As immediate as the social media is, it can of course only give a flavour of what it feels like to be over here. People back home are inevitably going to have a very different perspective on things. This came into sharp focus this weekend when one of the few Irish pros not at the WSOP tweeted his view that players should not be referring to amateur players that misplay hands but suck out on them using derogatory terms such as spastic, retard, clown or idiot and called for a bit of decorum. One of the pros who is here reacted to this drawing a distinction between doing this on Twitter where you can presume with a reasonable degree of certainty that the target of your ire will never read it, and doing it to their face.



I think this is a perfectly reasonable distinction to make. I can never remember myself or any player I have any respect for calling someone a spastic or a retard to their face (other than as a very obvious joke) but I think virtually every player has thought it and even said it in private. I see this as no harm no foul: if muttering something under your breath after you've walked away from the table or calling the guy who busted you an unflattering name when describing a hand to your friends later or on the social media makes you feel better and helps you recover and get over a beat, and the object of your tirade remains blissfully unaware and unconcerned, then where is the harm?

While I intend and hope to get through the rest of my poker career without berating a weak player to their face I can assure you that if my dog could talk she'd tell you I let quite a few insults fly at my screen in the course of a typical session. The point of this is not to belittle my opponents: if I wanted to do that I'd be doing it in the chat box (and I have a rule that if I ever find myself doing that I take it as an indicator of tilt and encouragement to log out ASAP). I know my opponents can't hear me and that's the point: the purpose of the tirade is to allow me to blow off steam so that I can get over the beat more quickly and move on: something which is vital when you're playing ten tables at once. I guess that's one of the things about online I feel that makes it so much easier than live poker.

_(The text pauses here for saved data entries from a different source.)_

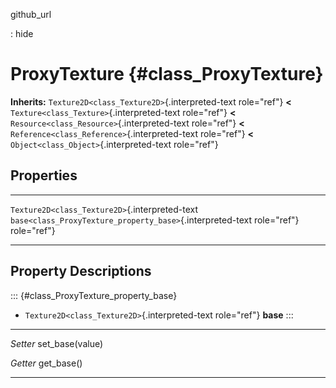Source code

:github\_url

:   hide

ProxyTexture {#class_ProxyTexture}
============

**Inherits:** `Texture2D<class_Texture2D>`{.interpreted-text role="ref"}
**\<** `Texture<class_Texture>`{.interpreted-text role="ref"} **\<**
`Resource<class_Resource>`{.interpreted-text role="ref"} **\<**
`Reference<class_Reference>`{.interpreted-text role="ref"} **\<**
`Object<class_Object>`{.interpreted-text role="ref"}

Properties
----------

  ------------------------------------------------ ------------------------------------------------------------
  `Texture2D<class_Texture2D>`{.interpreted-text   `base<class_ProxyTexture_property_base>`{.interpreted-text
  role="ref"}                                      role="ref"}

  ------------------------------------------------ ------------------------------------------------------------

Property Descriptions
---------------------

::: {#class_ProxyTexture_property_base}
-   `Texture2D<class_Texture2D>`{.interpreted-text role="ref"} **base**
:::

  ---------- ------------------
  *Setter*   set\_base(value)

  *Getter*   get\_base()
  ---------- ------------------
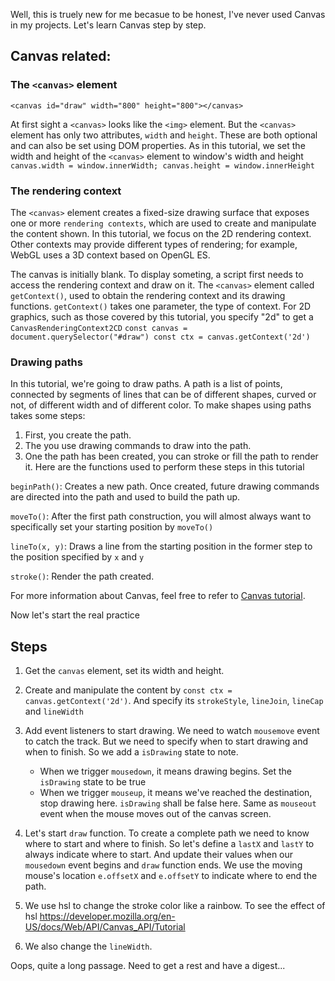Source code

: Well, this is truely new for me becasue to be honest, I've never used Canvas in my projects. Let's learn Canvas step by step.

## Canvas related:
### The `<canvas>` element

`
<canvas id="draw" width="800" height="800"></canvas>
`

At first sight a `<canvas>` looks like the `<img>` element. But the `<canvas>` element has only two attributes, `width` and `height`. These are both optional and can also be set using DOM properties. As in this tutorial, we set the width and height of the `<canvas>` element to window's width and height `canvas.width = window.innerWidth; canvas.height = window.innerHeight`

### The rendering context
The `<canvas>` element creates a fixed-size drawing surface that exposes one or more `rendering contexts`, which are used to create and manipulate the content shown. In this tutorial, we focus on the 2D rendering context. Other contexts may provide different types of rendering; for example, WebGL uses a 3D context based on OpenGL ES.

The canvas is initially blank. To display someting, a script first needs to access the rendering context and draw on it. The `<canvas>` element called `getContext()`, used to obtain the rendering context and its drawing functions. `getContext()` takes one parameter, the type of context. For 2D graphics, such as those covered by this tutorial, you specify "2d" to get a `CanvasRenderingContext2CD`
`
const canvas = document.querySelector("#draw")
const ctx = canvas.getContext('2d')
`

### Drawing paths
In this tutorial, we're going to draw paths. A path is a list of points, connected by segments of lines that can be of different shapes, curved or not, of different width and of different color. To make shapes using paths takes some steps:
1. First, you create the path.
2. The you use drawing commands to draw into the path. 
3. One the path has been created, you can stroke or fill the path to render it.
Here are the functions used to perform these steps in this tutorial

`beginPath()`:
Creates a new path. Once created, future drawing commands are directed into the path and used to build the path up.

`moveTo()`: After the first path construction, you will almost always want to specifically set your starting position by `moveTo()`

`lineTo(x, y)`: Draws a line from the starting position in the former step to the position specified by `x` and `y`

`stroke()`: Render the path created.

For more information about Canvas, feel free to refer to [Canvas tutorial](https://developer.mozilla.org/en-US/docs/Web/API/Canvas_API/Tutorial).

Now let's start the real practice

## Steps

1. Get the `canvas` element, set its width and height.
2. Create and manipulate the content by `const ctx = canvas.getContext('2d')`. And specify its `strokeStyle`, `lineJoin`, `lineCap` and `lineWidth`
3. Add event listeners to start drawing. We need to watch `mousemove` event to catch the track. But we need to specify when to start drawing and when to finish. So we add a `isDrawing` state to note. 
 
    - When we trigger `mousedown`, it means drawing begins. Set the `isDrawing` state to be true
    - When we trigger `mouseup`, it means we've reached the destination, stop drawing here. `isDrawing` shall be false here. Same as `mouseout` event when the mouse moves out of the canvas screen.

4. Let's start `draw` function. To create a complete path we need to know where to start and where to finish. So let's define a `lastX` and `lastY` to always indicate where to start. And update their values when our `mousedown` event begins and `draw` function ends. We use the moving mouse's location `e.offsetX` and `e.offsetY` to indicate where to end the path. 
5. We use hsl to change the stroke color like a rainbow. To see the effect of hsl https://developer.mozilla.org/en-US/docs/Web/API/Canvas_API/Tutorial
6. We also change the `lineWidth`.

Oops, quite a long passage. Need to get a rest and have a digest...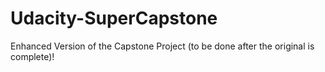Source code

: # Udacity-SuperCapstone
Enhanced Version of the Capstone Project (to be done after the original is complete)!

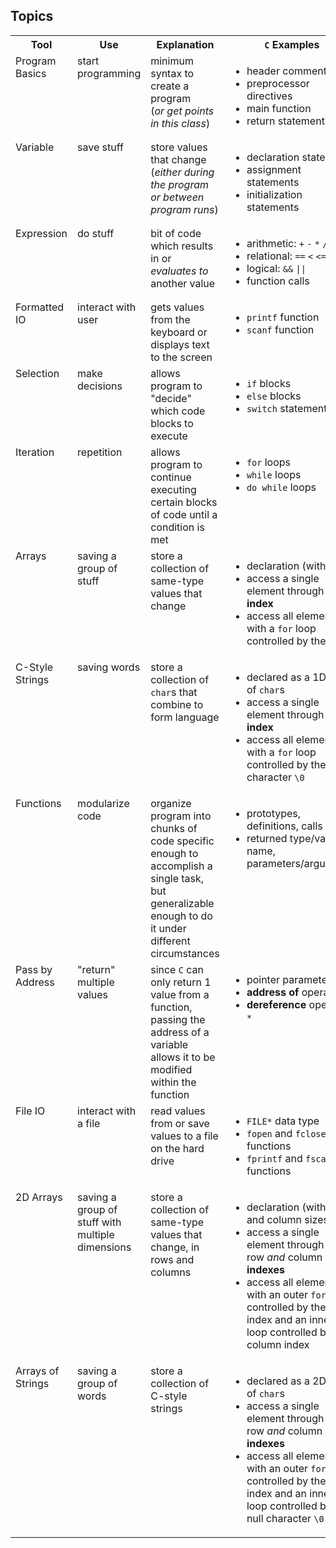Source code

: <style>
    table{
        width:100%;
    }
    td{
        vertical-align: top;
    }
    img{
        height: auto;
        max-width: 100%;
    }
</style>

<h2>Topics</h2>
<table>
    <tr>
        <th>Tool</th>
        <th>Use</th>
        <th style="width:40%">Explanation</th>
        <th style="width:35%"><code>C</code> Examples</th>
    </tr>
    <tr>
        <td>Program Basics</td>
        <td>start programming</td>
        <td>minimum syntax to create a program<br>(<em>or get points in this class</em>)</td>
        <td><ul>
          <li>header comments</li>
          <li>preprocessor directives</li>
          <li>main function</li>
          <li>return statement</li>
        </ul></td>
    </tr>
    <tr>
        <td>Variable</td>
        <td>save stuff</td>
        <td>store values that change<br>(<em>either during the program or between program runs</em>)</td>
        <td><ul>
          <li>declaration statements</li>
          <li>assignment statements</li>
          <li>initialization statements</li>
        </ul></td>
    </tr>
    <tr>
        <td>Expression</td>
        <td>do stuff</td>
        <td>bit of code which results in or <em>evaluates to</em> another value</td>
        <td><ul>
          <li>arithmetic: <code>+</code> <code>-</code> <code>*</code> <code>/</code> <code>%</code></li>
          <li>relational: <code>==</code> <code><</code> <code><=</code> <code>></code> <code>>=</code></li>
          <li>logical: <code>&&</code> <code>||</code></li>
          <li>function calls</li>
        </ul></td>
    </tr>
    <tr>
        <td>Formatted IO</td>
        <td>interact with user</td>
        <td>gets values from the keyboard or displays text to the screen</td>
        <td><ul>
          <li><code>printf</code> function</li>
          <li><code>scanf</code> function</li>
        </ul></td>
    </tr>
    <tr>
        <td>Selection</td>
        <td>make decisions</td>
        <td>allows program to "decide" which code blocks to execute</td>
        <td><ul>
          <li><code>if</code> blocks</li>
          <li><code>else</code> blocks</li>
          <li><code>switch</code> statements</li>
        </ul></td>
    </tr>
    <tr>
        <td>Iteration</td>
        <td>repetition</td>
        <td>allows program to continue executing certain blocks of code until a condition is met</td>
        <td><ul>
          <li><code>for</code> loops</li>
          <li><code>while</code> loops</li>
          <li><code>do while</code> loops</li>
        </ul></td>
    </tr>
    <tr>
        <td>Arrays</td>
        <td>saving a group of stuff</td>
        <td>store a collection of same-type values that change</td>
        <td><ul>
          <li>declaration (with size)</li>
          <li>access a single element through the <strong>index</strong></li>
          <li>access all elements with a <code>for</code> loop controlled by the index</li>
        </ul></td>
    </tr>
    <tr>
        <td>C-Style Strings</td>
        <td>saving words</td>
        <td>store a collection of <code>char</code>s that combine to form language</td>
        <td><ul>
          <li>declared as a 1D array of <code>char</code>s</li>
          <li>access a single element through the <strong>index</strong></li>
          <li>access all elements with a <code>for</code> loop controlled by the null character <code>\0</code></li>
        </ul></td>
    </tr>
    <tr>
        <td>Functions</td>
        <td>modularize code</td>
        <td>organize program into chunks of code specific enough to accomplish a single task, but generalizable enough to do it under different circumstances</td>
        <td><ul>
          <li>prototypes, definitions, calls</li>
          <li>returned type/value, name, parameters/arguments</li>
        </ul></td>
    </tr>
    <tr>
        <td>Pass by Address</td>
        <td>"return" multiple values</td>
        <td>since <code>C</code> can only return 1 value from a function, passing the address of a variable allows it to be modified within the function</td>
        <td><ul>
          <li>pointer parameters</li>
          <li><strong>address of</strong> operator <code>&</code></li>
          <li><strong>dereference</strong> operator <code>*</code></li>
        </ul></td>
    </tr>
    <tr>
        <td>File IO</td>
        <td>interact with a file</td>
        <td>read values from or save values to a file on the hard drive</td>
        <td><ul>
          <li><code>FILE*</code> data type</li>
          <li><code>fopen</code> and <code>fclose</code> functions</li>
          <li><code>fprintf</code> and <code>fscanf</code> functions</li>
        </ul></td>
    </tr>
    <tr>
        <td>2D Arrays</td>
        <td>saving a group of stuff with multiple dimensions</td>
        <td>store a collection of same-type values that change, in rows and columns</td>
        <td><ul>
          <li>declaration (with row and column sizes)</li>
          <li>access a single element through the row <em>and</em> column <strong>indexes</strong></li>
          <li>access all elements with an outer <code>for</code> loop controlled by the row index and an inner <code>for</code> loop controlled by the column index</li>
        </ul></td>
    </tr>
    <tr>
        <td>Arrays of Strings</td>
        <td>saving a group of words</td>
        <td>store a collection of C-style strings</td>
        <td><ul>
          <li>declared as a 2D array of <code>char</code>s</li>
          <li>access a single element through the row <em>and</em> column <strong>indexes</strong></li>
          <li>access all elements with an outer <code>for</code> loop controlled by the row index and an inner <code>for</code> loop controlled by the null character <code>\0</code></li>
        </ul></td>
    </tr>
</table>
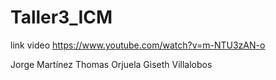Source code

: # Taller3_ICM

link video https://www.youtube.com/watch?v=m-NTU3zAN-o

Jorge Martínez 
Thomas Orjuela
Giseth Villalobos
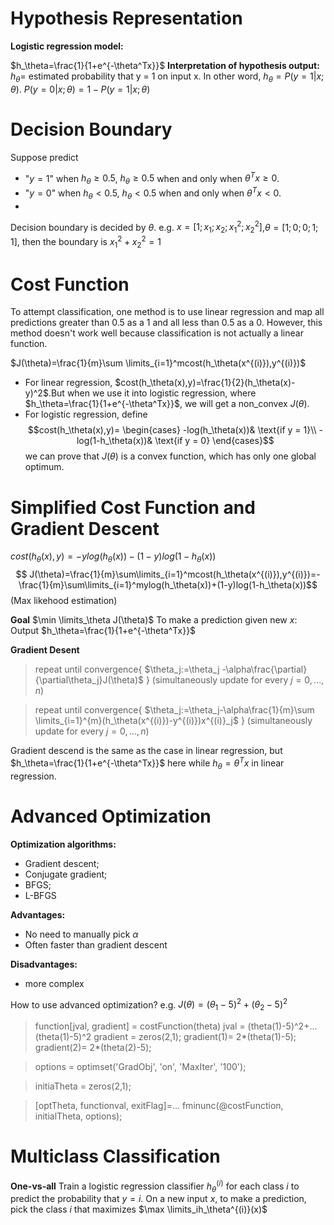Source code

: # Hypothesis Representation
**Logistic regression model:**

$h_\theta=\frac{1}{1+e^{-\theta^Tx}}$
**Interpretation of hypothesis output:** $h_\theta=$ estimated probability that y = 1 on input x. In other word, $h_\theta=P(y=1|x;\theta)$.
$P(y=0|x;\theta)=1-P(y=1|x;\theta)$

# Decision Boundary
Suppose predict 
- "$y = 1$" when $h_\theta\ge0.5$, $h_\theta\ge0.5$ when and only when $\theta^Tx\ge0$.
- "$y = 0$" when $h_\theta<0.5$, $h_\theta<0.5$ when and only when $\theta^Tx<0$.
-

Decision boundary is decided by $\theta$.
e.g. $x = [1;x_1;x_2;x_1^2;x_2^2]$,$\theta=[1;0;0;1;1]$, then the boundary is $x_1^2+x_2^2=1$

# Cost Function
To attempt classification, one method is to use linear regression and map all predictions greater than 0.5 as a 1 and all less than 0.5 as a 0. However, this method doesn't work well because classification is not actually a linear function.

$J(\theta)=\frac{1}{m}\sum \limits_{i=1}^mcost(h_\theta(x^{(i)}),y^{(i)})$
- For linear regression, $cost(h_\theta(x),y)=\frac{1}{2}(h_\theta(x)-y)^2$.But when we use it into logistic regression, where $h_\theta=\frac{1}{1+e^{-\theta^Tx}}$, we will get a non_convex $J(\theta)$.
- For logistic regression, define $$cost(h_\theta(x),y)=  
\begin{cases}  
-log(h_\theta(x))& \text{if y = 1}\\  
-log(1-h_\theta(x))& \text{if y = 0}  
\end{cases}$$
we can prove that $J(\theta)$ is a convex function, which has only one global optimum.

# Simplified Cost Function and Gradient Descent
$cost(h_\theta(x),y)=-ylog(h_\theta(x))-(1-y)log(1-h_\theta(x))$
$$
J(\theta)=\frac{1}{m}\sum\limits_{i=1}^mcost(h_\theta(x^{(i)}),y^{(i)})=-\frac{1}{m}\sum\limits_{i=1}^mylog(h_\theta(x))+(1-y)log(1-h_\theta(x))$$(Max likehood estimation)

**Goal**
$\min \limits_\theta J(\theta)$
To make a prediction given new $x$: Output $h_\theta=\frac{1}{1+e^{-\theta^Tx}}$

**Gradient Desent**
>repeat until convergence{
	$\theta_j:=\theta_j -\alpha\frac{\partial}{\partial\theta_j}J(\theta)$
} (simultaneously update for every $j=0,...,n$)

>repeat until convergence{
	$\theta_j:=\theta_j-\alpha\frac{1}{m}\sum \limits_{i=1}^{m}(h_\theta(x^{(i)})-y^{(i)})x^{(i)}_j$
} (simultaneously update for every $j=0,...,n$)

Gradient descend is the same as the case in linear regression, but $h_\theta=\frac{1}{1+e^{-\theta^Tx}}$ here while $h_\theta=\theta^Tx$ in linear regression.

# Advanced Optimization

**Optimization algorithms:**

- Gradient descent;
- Conjugate gradient;
- BFGS;
- L-BFGS

**Advantages:**

- No need to manually pick $\alpha$
- Often faster than gradient descent

**Disadvantages:**

- more complex

How to use advanced optimization?
e.g. $J(\theta)=(\theta_1-5)^2+(\theta_2-5)^2$
> function[jval, gradient] = costFunction(theta)
> jval = (theta(1)-5)^2+...
>           (theta(1)-5)^2
> gradient = zeros(2,1);
> gradient(1)= 2*(theta(1)-5);
> gradient(2)= 2*(theta(2)-5);

>options = optimset('GradObj', 'on', 'MaxIter', '100');

>initiaTheta = zeros(2,1);

>[optTheta, functionval, exitFlag]=...
>fminunc(@costFunction, initialTheta, options);

# Multiclass Classification
**One-vs-all**
Train a logistic regression classifier $h_\theta^{(i)}$ for each class $i$ to predict the probability that $y = i$.
On a new input $x$, to make a prediction, pick the class $i$ that maximizes $\max \limits_ih_\theta^{(i)}(x)$
<!--stackedit_data:
eyJoaXN0b3J5IjpbLTU3OTEzODA5NiwxODU3MTYyMDcsLTIwNj
Q5NzMwNTAsLTEzNjcwMjY1NzYsLTEyMjEzMjc1MjEsOTQwMjI2
Nl19
-->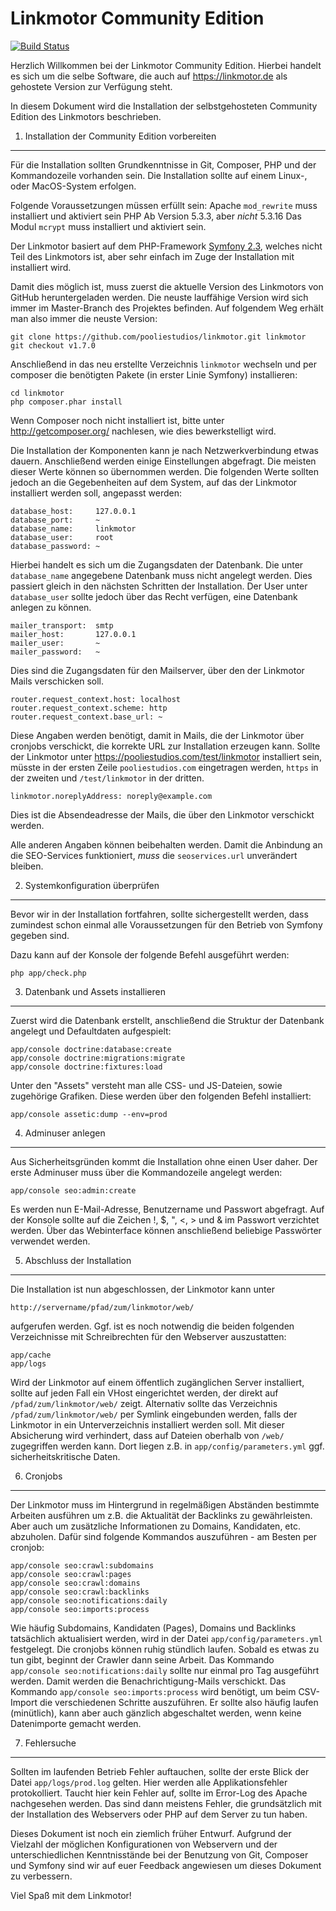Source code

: Linkmotor Community Edition
===========================

[![Build Status](https://travis-ci.org/pooliestudios/linkmotor.svg?branch=master)](https://travis-ci.org/pooliestudios/linkmotor)

Herzlich Willkommen bei der Linkmotor Community Edition. Hierbei handelt
es sich um die selbe Software, die auch auf https://linkmotor.de als
gehostete Version zur Verfügung steht.

In diesem Dokument wird die Installation der selbstgehosteten Community
Edition des Linkmotors beschrieben.

1) Installation der Community Edition vorbereiten
-------------------------------------------------

Für die Installation sollten Grundkenntnisse in Git, Composer, PHP und der Kommandozeile
vorhanden sein. Die Installation sollte auf einem Linux-, oder MacOS-System erfolgen.

Folgende Voraussetzungen müssen erfüllt sein:
 Apache
   `mod_rewrite` muss installiert und aktiviert sein
 PHP
   Ab Version 5.3.3, aber *nicht* 5.3.16
   Das Modul `mcrypt` muss installiert und aktiviert sein.

Der Linkmotor basiert auf dem PHP-Framework [Symfony 2.3][1], welches nicht Teil
des Linkmotors ist, aber sehr einfach im Zuge der Installation mit installiert wird.

Damit dies möglich ist, muss zuerst die aktuelle Version des Linkmotors von GitHub
heruntergeladen werden. Die neuste lauffähige Version wird sich immer im Master-Branch
des Projektes befinden. Auf folgendem Weg erhält man also immer die neuste Version:

    git clone https://github.com/pooliestudios/linkmotor.git linkmotor
    git checkout v1.7.0

Anschließend in das neu erstellte Verzeichnis `linkmotor` wechseln und per composer
die benötigten Pakete (in erster Linie Symfony) installieren:

    cd linkmotor
    php composer.phar install

Wenn Composer noch nicht installiert ist, bitte unter http://getcomposer.org/ nachlesen,
wie dies bewerkstelligt wird.

Die Installation der Komponenten kann je nach Netzwerkverbindung etwas dauern. Anschließend
werden einige Einstellungen abgefragt. Die meisten dieser Werte können so übernommen werden.
Die folgenden Werte sollten jedoch an die Gegebenheiten auf dem System, auf das der Linkmotor
installiert werden soll, angepasst werden:

    database_host:     127.0.0.1
    database_port:     ~
    database_name:     linkmotor
    database_user:     root
    database_password: ~

Hierbei handelt es sich um die Zugangsdaten der Datenbank. Die unter `database_name` angegebene
Datenbank muss nicht angelegt werden. Dies passiert gleich in den nächsten Schritten der Installation.
Der User unter `database_user` sollte jedoch über das Recht verfügen, eine Datenbank anlegen zu können.

    mailer_transport:  smtp
    mailer_host:       127.0.0.1
    mailer_user:       ~
    mailer_password:   ~

Dies sind die Zugangsdaten für den Mailserver, über den der Linkmotor Mails verschicken soll.

    router.request_context.host: localhost
    router.request_context.scheme: http
    router.request_context.base_url: ~

Diese Angaben werden benötigt, damit in Mails, die der Linkmotor über cronjobs verschickt,
die korrekte URL zur Installation erzeugen kann. Sollte der Linkmotor unter https://pooliestudios.com/test/linkmotor
installiert sein, müsste in der ersten Zeile `pooliestudios.com` eingetragen werden, `https` in der zweiten und
`/test/linkmotor` in der dritten.

    linkmotor.noreplyAddress: noreply@example.com

Dies ist die Absendeadresse der Mails, die über den Linkmotor verschickt werden.

Alle anderen Angaben können beibehalten werden. Damit die Anbindung an die SEO-Services funktioniert, *muss* die
`seoservices.url` unverändert bleiben.


2) Systemkonfiguration überprüfen
---------------------------------

Bevor wir in der Installation fortfahren, sollte sichergestellt werden, dass
zumindest schon einmal alle Voraussetzungen für den Betrieb von Symfony gegeben sind.

Dazu kann auf der Konsole der folgende Befehl ausgeführt werden:

    php app/check.php


3) Datenbank und Assets installieren
------------------------------------

Zuerst wird die Datenbank erstellt, anschließend die Struktur der Datenbank angelegt und Defaultdaten
aufgespielt:

    app/console doctrine:database:create
    app/console doctrine:migrations:migrate
    app/console doctrine:fixtures:load

Unter den "Assets" versteht man alle CSS- und JS-Dateien, sowie zugehörige Grafiken. Diese werden
über den folgenden Befehl installiert:

    app/console assetic:dump --env=prod


4) Adminuser anlegen
--------------------

Aus Sicherheitsgründen kommt die Installation ohne einen User daher.
Der erste Adminuser muss über die Kommandozeile angelegt werden:

    app/console seo:admin:create

Es werden nun E-Mail-Adresse, Benutzername und Passwort abgefragt. Auf der Konsole
sollte auf die Zeichen !, $, ", <, > und & im Passwort verzichtet werden. Über das Webinterface
können anschließend beliebige Passwörter verwendet werden.


5) Abschluss der Installation
-----------------------------

Die Installation ist nun abgeschlossen, der Linkmotor kann unter

    http://servername/pfad/zum/linkmotor/web/

aufgerufen werden. Ggf. ist es noch notwendig die beiden folgenden Verzeichnisse mit
Schreibrechten für den Webserver auszustatten:

    app/cache
    app/logs

Wird der Linkmotor auf einem öffentlich zugänglichen Server installiert, sollte auf jeden Fall ein VHost
eingerichtet werden, der direkt auf `/pfad/zum/linkmotor/web/` zeigt. Alternativ sollte das Verzeichnis
`/pfad/zum/linkmotor/web/` per Symlink eingebunden werden, falls der Linkmotor in ein Unterverzeichnis
installiert werden soll.
Mit dieser Absicherung wird verhindert, dass auf Dateien oberhalb von `/web/` zugegriffen werden kann. Dort
liegen z.B. in `app/config/parameters.yml` ggf. sicherheitskritische Daten.


6) Cronjobs
-----------

Der Linkmotor muss im Hintergrund in regelmäßigen Abständen bestimmte Arbeiten ausführen um z.B. die Aktualität
der Backlinks zu gewährleisten. Aber auch um zusätzliche Informationen zu Domains, Kandidaten, etc. abzuholen.
Dafür sind folgende Kommandos auszuführen - am Besten per cronjob:

    app/console seo:crawl:subdomains
    app/console seo:crawl:pages
    app/console seo:crawl:domains
    app/console seo:crawl:backlinks
    app/console seo:notifications:daily
    app/console seo:imports:process

Wie häufig Subdomains, Kandidaten (Pages), Domains und Backlinks tatsächlich aktualisiert werden, wird in der Datei
`app/config/parameters.yml` festgelegt. Die cronjobs können ruhig stündlich laufen. Sobald es etwas zu tun gibt,
beginnt der Crawler dann seine Arbeit. Das Kommando `app/console seo:notifications:daily` sollte nur einmal pro Tag
ausgeführt werden. Damit werden die Benachrichtigung-Mails verschickt. Das Kommando `app/console seo:imports:process`
wird benötigt, um beim CSV-Import die verschiedenen Schritte auszuführen. Er sollte also häufig laufen (minütlich),
kann aber auch gänzlich abgeschaltet werden, wenn keine Datenimporte gemacht werden.


7) Fehlersuche
--------------

Sollten im laufenden Betrieb Fehler auftauchen, sollte der erste Blick der Datei `app/logs/prod.log` gelten.
Hier werden alle Applikationsfehler protokolliert. Taucht hier kein Fehler auf, sollte im Error-Log des
Apache nachgesehen werden. Das sind dann meistens Fehler, die grundsätzlich mit der Installation des Webservers
oder PHP auf dem Server zu tun haben.

Dieses Dokument ist noch ein ziemlich früher Entwurf. Aufgrund der Vielzahl der möglichen Konfigurationen
von Webservern und der unterschiedlichen Kenntnisstände bei der Benutzung von Git, Composer und Symfony
sind wir auf euer Feedback angewiesen um dieses Dokument zu verbessern.


Viel Spaß mit dem Linkmotor!

[1]:  http://symfony.com/
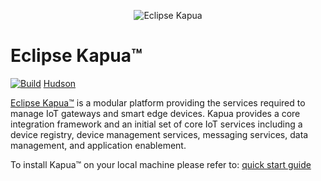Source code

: <p align="center">
  <img src="https://kapua.everyware-cloud.com/img/kapua_logo_vertical.png" alt="Eclipse Kapua"/>
</p>

# Eclipse Kapua&trade;

[![Build](https://api.travis-ci.org/eclipse/kapua.svg)](https://travis-ci.org/eclipse/kapua/) [Hudson](https://hudson.eclipse.org/kapua/)

[Eclipse Kapua&trade;](http://eclipse.org/kapua) is a modular platform providing the services required to manage IoT gateways and smart edge devices. Kapua provides a core integration framework and an initial set of core IoT services including a device registry, device management services, messaging services, data management, and application enablement.

To install Kapua&trade; on your local machine please refer to:
[quick start guide](dev-tools/src/main/vagrant/README.MD#demo-machine-quick-start)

A few hours ago I suffered a rollercoaster of a hand. I shoved 16 bbs with ak over an utg limper because I felt he was bad enough to call with many worse hands. He proved me right when he called with j7o. I flopped the nut flush while he flopped a 7. I turned the king leaving him drawing to a non club 7 or jack. When he duly did this on the river, he punched the air and whooped. I know I'm supposed to smile and shake his hand and congratulate him on eliminating me and remind myself that it's his willingness to play like this that gives me and my fellow pros our edge and pays our wages. Online I might be able to manage this, or I might not even notice (once I've made my decision on one table I generally turn my attention to the next that requires a decision), but live is tougher since you're always one tabling so it has your full attention (and you have to look at the face of the guy who just butchered a hand but won smiling smugly and whooping like great poker just happened). But I'm human and not Gandhi so the best I can manage is a tap on the table, a Nice Hand through gritted teeth followed by sullen silence as I pack up and leave. And if you're unlucky enough to be a friend of mine and catch me in the 5 to 10 minutes it takes to recover mentally, you're most likely to have to hear me start a sentence with the words "Wait til you hear about this retard..."

Friday, June 22, 2012

Man I almost had her Facebook

Arrived in Vegas last Friday. Very uneventful trip compared to last years trek. I travelled with Jason and Daragh but we weren't able to score adjacent seats on the British Airways flight from London. As I took my seat the guy beside me informed me he'd been separated from his wife. I quickly agreed to swap with her on the basis that it didn't really matter which stranger I was beside (in fact a randomer seemed preferable to someone antagonised by separation from his wife). This was a little rash as it turned out the wife was at a section front wedged between two obese people. Not my most comfortable transAtlantic flight ever.


We're staying in the Jockey Club for the next 5 weeks. We got a very good deal on it with the location being so good (it's stuck between the Bellagio and The Cosmopolitan in the heart of the strip). 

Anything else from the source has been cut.